RECORDS -
────────────────────────────────────────
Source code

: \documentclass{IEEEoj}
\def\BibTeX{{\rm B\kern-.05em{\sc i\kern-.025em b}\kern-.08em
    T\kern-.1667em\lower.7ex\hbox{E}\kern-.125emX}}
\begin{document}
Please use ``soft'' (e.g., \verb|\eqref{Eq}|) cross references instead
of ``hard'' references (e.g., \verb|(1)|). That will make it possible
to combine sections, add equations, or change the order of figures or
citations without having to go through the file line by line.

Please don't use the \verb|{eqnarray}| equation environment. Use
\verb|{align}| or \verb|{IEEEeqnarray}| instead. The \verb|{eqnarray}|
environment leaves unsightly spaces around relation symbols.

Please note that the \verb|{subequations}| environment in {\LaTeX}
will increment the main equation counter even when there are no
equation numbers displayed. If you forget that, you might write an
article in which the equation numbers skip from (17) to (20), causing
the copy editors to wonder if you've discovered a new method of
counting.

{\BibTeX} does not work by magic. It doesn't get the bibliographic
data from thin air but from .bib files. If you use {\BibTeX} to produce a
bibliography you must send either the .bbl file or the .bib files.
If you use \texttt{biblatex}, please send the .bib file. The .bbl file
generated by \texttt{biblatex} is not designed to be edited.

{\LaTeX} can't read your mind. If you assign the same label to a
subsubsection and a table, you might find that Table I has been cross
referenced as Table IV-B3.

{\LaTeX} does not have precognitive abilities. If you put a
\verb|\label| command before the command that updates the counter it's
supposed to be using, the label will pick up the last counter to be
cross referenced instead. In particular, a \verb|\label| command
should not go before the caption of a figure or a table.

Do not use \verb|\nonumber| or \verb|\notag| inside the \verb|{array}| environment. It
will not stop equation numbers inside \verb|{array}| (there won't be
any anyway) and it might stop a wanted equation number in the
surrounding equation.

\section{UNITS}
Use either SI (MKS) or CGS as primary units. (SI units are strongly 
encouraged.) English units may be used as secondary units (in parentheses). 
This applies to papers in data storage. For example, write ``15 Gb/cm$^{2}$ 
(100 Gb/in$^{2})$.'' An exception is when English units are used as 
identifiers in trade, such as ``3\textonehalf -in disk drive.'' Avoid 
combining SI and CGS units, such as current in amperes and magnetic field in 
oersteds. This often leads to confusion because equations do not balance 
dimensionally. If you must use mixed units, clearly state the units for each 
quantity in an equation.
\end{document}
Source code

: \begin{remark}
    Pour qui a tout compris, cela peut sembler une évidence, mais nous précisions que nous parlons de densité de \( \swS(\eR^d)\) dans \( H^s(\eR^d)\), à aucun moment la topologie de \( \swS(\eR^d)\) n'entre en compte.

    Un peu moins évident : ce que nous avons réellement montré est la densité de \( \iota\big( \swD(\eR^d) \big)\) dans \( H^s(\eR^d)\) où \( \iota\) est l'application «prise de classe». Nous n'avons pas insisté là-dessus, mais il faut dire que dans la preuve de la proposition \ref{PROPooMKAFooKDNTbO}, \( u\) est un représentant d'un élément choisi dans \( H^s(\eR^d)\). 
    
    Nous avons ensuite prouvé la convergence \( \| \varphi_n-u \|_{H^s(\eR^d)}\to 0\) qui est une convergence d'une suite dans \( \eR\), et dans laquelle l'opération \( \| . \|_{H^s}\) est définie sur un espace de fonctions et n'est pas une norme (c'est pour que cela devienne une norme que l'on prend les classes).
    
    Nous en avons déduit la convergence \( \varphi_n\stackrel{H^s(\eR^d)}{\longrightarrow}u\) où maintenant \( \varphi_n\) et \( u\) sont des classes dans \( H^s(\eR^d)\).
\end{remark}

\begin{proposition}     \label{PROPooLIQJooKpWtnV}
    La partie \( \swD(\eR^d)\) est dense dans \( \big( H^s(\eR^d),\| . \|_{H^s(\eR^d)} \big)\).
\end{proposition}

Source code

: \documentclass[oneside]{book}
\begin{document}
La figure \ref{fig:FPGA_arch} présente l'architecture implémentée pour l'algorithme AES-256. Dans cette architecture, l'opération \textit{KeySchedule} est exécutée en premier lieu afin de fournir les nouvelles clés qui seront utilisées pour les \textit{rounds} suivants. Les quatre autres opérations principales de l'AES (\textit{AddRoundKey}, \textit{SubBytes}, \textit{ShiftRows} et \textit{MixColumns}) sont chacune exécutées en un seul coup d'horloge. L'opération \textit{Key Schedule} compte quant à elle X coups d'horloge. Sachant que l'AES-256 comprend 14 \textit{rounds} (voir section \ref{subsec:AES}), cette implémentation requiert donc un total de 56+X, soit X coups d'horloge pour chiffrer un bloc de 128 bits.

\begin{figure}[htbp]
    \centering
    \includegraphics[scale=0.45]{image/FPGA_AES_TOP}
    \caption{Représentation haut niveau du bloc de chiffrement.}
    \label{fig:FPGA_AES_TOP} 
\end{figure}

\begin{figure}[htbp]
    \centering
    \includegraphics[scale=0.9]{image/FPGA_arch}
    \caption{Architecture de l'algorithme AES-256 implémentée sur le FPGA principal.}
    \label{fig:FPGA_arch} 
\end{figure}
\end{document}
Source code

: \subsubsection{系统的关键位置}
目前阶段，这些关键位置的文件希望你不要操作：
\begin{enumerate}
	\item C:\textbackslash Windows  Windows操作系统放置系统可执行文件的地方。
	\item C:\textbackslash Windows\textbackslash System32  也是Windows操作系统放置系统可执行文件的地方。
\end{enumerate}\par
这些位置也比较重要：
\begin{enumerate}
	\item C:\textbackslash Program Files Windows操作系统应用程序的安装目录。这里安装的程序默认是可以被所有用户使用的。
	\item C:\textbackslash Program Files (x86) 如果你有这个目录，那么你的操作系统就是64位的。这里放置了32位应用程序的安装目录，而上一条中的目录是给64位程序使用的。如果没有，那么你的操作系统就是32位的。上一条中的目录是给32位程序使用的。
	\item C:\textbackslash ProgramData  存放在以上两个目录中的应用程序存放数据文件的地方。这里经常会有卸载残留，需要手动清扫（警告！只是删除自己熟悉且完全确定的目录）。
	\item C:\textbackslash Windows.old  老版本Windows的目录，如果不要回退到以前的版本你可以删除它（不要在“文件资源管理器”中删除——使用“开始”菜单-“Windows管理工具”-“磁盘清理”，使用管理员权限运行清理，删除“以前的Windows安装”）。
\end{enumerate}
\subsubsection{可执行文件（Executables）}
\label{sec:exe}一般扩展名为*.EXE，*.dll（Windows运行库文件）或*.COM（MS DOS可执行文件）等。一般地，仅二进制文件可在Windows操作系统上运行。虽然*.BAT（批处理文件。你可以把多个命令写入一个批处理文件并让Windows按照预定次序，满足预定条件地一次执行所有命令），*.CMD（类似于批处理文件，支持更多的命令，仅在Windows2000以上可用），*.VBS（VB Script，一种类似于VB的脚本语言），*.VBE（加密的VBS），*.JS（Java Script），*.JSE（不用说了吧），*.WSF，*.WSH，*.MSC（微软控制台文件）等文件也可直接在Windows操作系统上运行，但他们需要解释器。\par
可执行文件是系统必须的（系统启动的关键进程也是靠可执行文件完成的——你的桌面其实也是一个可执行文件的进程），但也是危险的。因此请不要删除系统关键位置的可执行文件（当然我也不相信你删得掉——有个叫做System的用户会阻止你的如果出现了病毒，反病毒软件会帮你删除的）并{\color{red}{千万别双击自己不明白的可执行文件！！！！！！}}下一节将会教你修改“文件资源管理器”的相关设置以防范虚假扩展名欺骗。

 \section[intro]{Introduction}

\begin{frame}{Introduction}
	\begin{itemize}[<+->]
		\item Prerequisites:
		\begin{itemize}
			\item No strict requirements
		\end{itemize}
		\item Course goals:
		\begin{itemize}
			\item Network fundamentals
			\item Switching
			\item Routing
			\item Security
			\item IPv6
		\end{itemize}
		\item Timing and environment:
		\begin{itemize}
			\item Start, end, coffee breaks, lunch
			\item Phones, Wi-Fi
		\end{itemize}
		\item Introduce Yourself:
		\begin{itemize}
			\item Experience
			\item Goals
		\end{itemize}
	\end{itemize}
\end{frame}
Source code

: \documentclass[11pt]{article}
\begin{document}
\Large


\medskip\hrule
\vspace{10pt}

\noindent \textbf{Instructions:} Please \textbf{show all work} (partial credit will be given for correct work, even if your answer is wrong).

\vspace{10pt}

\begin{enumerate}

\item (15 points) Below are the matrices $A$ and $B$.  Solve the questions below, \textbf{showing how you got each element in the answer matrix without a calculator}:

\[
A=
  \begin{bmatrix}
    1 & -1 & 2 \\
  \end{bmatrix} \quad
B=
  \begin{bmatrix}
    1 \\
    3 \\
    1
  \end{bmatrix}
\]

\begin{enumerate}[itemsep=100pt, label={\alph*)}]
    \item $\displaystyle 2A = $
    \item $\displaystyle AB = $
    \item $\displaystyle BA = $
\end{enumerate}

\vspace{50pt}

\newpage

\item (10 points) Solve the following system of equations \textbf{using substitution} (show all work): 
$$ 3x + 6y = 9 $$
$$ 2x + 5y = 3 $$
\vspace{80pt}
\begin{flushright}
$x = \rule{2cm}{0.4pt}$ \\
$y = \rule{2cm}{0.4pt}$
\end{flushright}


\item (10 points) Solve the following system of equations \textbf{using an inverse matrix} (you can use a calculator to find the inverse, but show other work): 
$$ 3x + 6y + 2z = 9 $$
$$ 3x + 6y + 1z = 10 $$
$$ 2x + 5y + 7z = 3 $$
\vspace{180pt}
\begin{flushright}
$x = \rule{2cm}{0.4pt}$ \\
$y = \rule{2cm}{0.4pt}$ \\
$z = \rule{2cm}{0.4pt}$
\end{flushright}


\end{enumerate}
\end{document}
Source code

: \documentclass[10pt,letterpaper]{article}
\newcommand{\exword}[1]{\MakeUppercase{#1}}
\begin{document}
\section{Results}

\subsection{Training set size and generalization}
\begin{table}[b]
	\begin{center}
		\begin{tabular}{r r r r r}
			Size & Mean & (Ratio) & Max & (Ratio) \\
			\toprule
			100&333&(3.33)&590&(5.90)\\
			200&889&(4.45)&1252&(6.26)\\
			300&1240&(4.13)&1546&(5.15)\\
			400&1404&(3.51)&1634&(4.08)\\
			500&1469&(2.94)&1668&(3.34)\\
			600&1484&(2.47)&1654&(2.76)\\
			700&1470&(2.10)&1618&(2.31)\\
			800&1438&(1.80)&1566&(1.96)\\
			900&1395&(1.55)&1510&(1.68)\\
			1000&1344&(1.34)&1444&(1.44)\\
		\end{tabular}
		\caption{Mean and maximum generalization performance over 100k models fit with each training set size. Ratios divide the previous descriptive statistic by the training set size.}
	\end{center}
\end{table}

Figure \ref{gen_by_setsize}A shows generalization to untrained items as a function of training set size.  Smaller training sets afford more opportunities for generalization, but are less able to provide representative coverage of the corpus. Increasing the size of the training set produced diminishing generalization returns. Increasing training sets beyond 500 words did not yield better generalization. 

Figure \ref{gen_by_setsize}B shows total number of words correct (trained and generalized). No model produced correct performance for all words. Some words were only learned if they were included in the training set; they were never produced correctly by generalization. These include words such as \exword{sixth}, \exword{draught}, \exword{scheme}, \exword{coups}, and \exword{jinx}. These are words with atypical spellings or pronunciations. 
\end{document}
────────────────────────────────────────
ASSIGNED TASK - For the string "textbackslash", give the number of lines in the entries that contain it, with no other words.

ANSWER TO THE EXERCISE - 6